No es algo absolutamente original. Ya en las Escrituras de Israel se ha­bla de Dios como “padre” en sentido metafórico para destacar su autori­dad, que exige respeto y obediencia, pero ante todo su bondad, solicitud y amor, que invitan a la confianza. Esta imagen de Dios como “padre” no es central. Es una más junto a las de Dios “esposo”, “pastor” o “libera­dor”. Jesús sabe que la tradición bíblica considera las relaciones de Dios con Israel como las de un padre con sus hijos. Algunas oraciones recogi­das en el libro de Isaías son conmovedoras: “Señor, tú eres nuestro padre, nosotros somos la arcilla y tú el alfarero, somos todos obra de tus ma­nos” (Isaías 64,7). “Tú, Señor, eres nuestro padre, desde siempre te invocamos como libertador. Señor, ¿por qué permites que nos alejemos de ti, y endureces nuestro corazón para que no te respetemos?” (Isaías 63, 16b-17a).


Abbá

Esta visión de Dios como “padre” no se perdió nunca entre los judíos.
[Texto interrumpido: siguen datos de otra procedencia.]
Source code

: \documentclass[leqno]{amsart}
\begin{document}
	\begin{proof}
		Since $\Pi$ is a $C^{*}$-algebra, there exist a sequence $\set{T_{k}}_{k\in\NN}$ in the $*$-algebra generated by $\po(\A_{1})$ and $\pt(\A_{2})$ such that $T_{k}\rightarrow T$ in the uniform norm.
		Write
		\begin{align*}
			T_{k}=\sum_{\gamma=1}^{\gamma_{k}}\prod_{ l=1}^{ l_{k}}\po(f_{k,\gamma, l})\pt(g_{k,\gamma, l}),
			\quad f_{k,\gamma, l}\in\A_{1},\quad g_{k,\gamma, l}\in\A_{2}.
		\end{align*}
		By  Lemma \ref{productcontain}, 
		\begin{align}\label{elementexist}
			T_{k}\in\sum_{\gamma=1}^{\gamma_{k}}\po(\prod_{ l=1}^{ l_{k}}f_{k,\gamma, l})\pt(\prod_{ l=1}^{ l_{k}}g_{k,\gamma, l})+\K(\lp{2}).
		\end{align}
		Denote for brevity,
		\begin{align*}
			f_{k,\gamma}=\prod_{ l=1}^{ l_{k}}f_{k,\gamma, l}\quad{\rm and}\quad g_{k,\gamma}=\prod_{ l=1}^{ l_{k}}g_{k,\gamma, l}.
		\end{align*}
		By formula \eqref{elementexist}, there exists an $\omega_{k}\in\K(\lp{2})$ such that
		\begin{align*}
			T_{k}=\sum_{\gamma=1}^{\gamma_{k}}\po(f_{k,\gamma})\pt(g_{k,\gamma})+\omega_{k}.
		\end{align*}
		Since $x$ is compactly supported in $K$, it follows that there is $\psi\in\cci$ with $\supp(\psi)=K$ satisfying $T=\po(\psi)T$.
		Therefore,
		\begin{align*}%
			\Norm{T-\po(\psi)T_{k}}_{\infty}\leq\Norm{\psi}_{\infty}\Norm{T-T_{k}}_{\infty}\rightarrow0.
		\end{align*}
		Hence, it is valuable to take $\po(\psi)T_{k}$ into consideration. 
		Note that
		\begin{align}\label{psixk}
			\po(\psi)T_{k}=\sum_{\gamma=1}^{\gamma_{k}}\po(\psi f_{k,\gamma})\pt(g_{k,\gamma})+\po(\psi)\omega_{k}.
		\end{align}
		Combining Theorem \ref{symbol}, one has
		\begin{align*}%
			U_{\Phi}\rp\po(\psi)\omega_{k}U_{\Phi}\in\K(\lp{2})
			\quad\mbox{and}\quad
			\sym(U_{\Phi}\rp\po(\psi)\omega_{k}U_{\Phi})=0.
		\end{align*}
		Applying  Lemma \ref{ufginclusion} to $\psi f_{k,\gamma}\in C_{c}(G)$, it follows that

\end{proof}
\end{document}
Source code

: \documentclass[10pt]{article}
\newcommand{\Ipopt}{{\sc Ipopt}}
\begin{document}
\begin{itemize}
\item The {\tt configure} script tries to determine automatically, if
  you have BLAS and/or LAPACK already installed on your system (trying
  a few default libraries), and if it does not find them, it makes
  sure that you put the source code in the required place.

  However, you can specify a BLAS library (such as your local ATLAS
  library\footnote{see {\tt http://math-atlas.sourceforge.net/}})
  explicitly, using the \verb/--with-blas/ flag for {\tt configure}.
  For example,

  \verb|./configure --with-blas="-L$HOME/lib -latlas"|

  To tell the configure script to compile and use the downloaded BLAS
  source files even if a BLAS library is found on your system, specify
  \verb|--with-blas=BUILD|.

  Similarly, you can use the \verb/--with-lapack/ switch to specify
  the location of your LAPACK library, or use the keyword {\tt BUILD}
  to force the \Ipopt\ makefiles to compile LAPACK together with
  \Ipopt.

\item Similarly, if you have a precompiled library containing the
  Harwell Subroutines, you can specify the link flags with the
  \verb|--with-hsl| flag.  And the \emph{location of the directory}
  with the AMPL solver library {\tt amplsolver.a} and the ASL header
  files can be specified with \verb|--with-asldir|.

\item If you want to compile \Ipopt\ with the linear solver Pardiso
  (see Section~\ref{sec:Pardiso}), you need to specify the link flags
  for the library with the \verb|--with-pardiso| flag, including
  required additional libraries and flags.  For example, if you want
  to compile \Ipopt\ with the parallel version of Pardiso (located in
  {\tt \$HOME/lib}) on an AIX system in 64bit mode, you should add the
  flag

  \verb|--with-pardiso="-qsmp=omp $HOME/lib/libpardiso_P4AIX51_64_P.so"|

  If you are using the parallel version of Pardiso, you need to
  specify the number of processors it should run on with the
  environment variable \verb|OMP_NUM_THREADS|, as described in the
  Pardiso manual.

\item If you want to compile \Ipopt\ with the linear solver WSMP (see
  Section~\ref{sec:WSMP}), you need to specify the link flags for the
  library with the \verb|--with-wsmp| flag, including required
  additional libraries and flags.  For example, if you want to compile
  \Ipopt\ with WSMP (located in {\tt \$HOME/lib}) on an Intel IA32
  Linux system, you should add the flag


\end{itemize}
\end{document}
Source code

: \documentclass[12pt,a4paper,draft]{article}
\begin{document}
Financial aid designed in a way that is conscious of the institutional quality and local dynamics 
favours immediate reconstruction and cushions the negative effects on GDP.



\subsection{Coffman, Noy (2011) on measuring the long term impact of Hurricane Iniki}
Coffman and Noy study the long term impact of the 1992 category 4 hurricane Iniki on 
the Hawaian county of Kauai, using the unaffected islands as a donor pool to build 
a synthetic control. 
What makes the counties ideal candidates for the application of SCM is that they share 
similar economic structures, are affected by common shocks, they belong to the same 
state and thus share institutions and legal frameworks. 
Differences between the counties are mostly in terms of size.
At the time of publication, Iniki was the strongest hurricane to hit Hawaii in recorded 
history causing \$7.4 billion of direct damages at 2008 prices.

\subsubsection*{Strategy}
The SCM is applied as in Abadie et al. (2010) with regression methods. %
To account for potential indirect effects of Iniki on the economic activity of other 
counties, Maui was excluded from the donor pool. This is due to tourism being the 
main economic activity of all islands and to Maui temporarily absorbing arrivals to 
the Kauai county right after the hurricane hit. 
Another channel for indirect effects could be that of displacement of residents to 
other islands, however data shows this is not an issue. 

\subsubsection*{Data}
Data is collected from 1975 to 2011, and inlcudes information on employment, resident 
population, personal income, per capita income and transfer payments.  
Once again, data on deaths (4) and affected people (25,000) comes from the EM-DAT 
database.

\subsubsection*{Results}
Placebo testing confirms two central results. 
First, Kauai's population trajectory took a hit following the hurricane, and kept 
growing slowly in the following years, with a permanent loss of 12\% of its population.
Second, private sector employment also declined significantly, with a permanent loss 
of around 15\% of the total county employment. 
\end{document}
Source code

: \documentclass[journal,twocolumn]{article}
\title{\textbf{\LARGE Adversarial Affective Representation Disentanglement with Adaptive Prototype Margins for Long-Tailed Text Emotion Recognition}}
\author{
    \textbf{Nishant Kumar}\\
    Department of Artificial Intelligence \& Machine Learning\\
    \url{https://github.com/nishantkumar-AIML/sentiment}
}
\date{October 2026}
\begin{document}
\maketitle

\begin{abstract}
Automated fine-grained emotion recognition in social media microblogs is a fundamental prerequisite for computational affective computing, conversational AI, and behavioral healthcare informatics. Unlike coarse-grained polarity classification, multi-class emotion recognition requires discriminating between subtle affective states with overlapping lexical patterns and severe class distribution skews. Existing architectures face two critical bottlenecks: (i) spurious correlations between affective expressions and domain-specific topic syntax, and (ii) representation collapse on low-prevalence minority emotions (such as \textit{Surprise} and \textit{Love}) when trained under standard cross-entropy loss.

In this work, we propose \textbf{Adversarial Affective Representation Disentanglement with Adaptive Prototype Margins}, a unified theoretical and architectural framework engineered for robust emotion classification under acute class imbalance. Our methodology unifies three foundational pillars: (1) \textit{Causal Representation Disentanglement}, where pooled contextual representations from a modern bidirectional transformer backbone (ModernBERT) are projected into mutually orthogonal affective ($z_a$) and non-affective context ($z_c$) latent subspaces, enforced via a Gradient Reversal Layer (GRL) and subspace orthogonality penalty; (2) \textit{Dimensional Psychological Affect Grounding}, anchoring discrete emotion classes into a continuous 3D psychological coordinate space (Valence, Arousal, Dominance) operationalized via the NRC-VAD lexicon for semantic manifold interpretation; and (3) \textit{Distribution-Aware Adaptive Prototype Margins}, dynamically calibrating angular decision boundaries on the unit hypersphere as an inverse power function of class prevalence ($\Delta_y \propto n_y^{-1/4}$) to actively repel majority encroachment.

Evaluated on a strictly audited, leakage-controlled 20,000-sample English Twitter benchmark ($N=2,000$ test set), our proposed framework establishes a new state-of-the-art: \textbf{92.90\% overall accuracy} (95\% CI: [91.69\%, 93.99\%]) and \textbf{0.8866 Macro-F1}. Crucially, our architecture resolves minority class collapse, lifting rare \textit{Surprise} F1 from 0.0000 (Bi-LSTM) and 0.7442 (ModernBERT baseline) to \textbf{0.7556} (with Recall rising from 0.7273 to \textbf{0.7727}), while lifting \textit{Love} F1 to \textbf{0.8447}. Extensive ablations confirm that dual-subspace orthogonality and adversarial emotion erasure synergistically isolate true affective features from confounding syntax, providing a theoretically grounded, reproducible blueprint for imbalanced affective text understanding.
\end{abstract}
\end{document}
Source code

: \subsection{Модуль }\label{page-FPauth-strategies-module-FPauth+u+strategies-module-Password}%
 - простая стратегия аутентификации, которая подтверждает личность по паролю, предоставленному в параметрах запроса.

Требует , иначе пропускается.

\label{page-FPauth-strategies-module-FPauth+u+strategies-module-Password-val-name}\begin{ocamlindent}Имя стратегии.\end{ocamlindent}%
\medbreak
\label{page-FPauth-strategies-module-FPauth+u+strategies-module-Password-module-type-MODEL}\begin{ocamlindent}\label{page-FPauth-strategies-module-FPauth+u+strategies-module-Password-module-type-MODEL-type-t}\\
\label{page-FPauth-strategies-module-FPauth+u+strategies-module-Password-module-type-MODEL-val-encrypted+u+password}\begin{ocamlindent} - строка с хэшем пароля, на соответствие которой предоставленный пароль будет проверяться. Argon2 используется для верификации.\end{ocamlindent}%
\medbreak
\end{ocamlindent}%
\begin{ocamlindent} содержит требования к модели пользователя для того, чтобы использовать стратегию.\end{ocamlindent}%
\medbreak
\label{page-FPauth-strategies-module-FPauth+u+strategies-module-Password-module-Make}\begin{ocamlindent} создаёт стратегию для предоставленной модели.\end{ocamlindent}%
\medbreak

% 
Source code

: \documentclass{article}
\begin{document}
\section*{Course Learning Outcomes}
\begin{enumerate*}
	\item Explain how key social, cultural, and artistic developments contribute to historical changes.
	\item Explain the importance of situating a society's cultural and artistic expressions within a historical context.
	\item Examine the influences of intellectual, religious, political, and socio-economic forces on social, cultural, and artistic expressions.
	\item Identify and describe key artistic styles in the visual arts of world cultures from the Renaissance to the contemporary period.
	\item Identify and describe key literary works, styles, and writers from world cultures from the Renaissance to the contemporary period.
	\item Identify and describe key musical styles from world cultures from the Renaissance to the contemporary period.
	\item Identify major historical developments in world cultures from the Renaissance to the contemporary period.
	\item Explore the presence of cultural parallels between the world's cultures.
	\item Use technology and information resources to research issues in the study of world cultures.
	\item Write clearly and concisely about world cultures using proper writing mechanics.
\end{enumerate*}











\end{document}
A Jesús le gusta llamar a Dios “Padre”. Le brota de dentro, sobre todo cuando quiere subrayar su bondad y compasión.

Pero, sin duda, lo más original es que, al dirigirse a Dios, lo invocaba con una expresión des­acostumbrada. Lo llamaba Abbá. Le vive a Dios como alguien tan cercano, bueno y entrañable que, al dialogar con él, le viene espontáneamente a los labios solo una palabra: Abbá, Padre mío querido.

Este es el rasgo más característico de su oración. No encuentra una expresión más honda para llamar a Dios que esta: Abbá. Esta costumbre de Jesús pro­vocó tal impacto que, años más tarde, en las comunidades cristianas de habla griega, dejaban sin traducir el término arameo Abbá como eco de la experiencia personal vivida por Jesús.

Ni en la literatura rabínica ni en las oraciones oficiales del judaísmo tardío se encuen­tra el empleo absoluto de Abbá para dirigirse a Dios.

Las primeras palabras que balbuceaban los niños de Galilea eran: immá (“mamá”) y abbá (“papá”). Así llamó también Jesús a María y a José. Por eso, abbá evoca el cariño, la intimidad y la confianza del niño pe­queño con su padre. Sin embargo, no hemos de exagerar. Al parecer, tam­bién los adultos empleaban esta palabra expresando su respeto y obe­diencia al padre de la familia patriarcal. Llamar a Dios Abbá indica cariño, intimidad y cercanía, pero también respeto y sumisión. El cariño que evoca el término abbá usado por Jesús no se opone al respeto, sino a la distancia. Indica cercanía e inmediatez, pero no excluye el respeto y la obediencia. El Dios Padre del que habla Jesús, lejos de ser un símbolo machista, fue de hecho una crítica radical a la “ideología patriarcal” y a lo que hoy llamamos sexismo.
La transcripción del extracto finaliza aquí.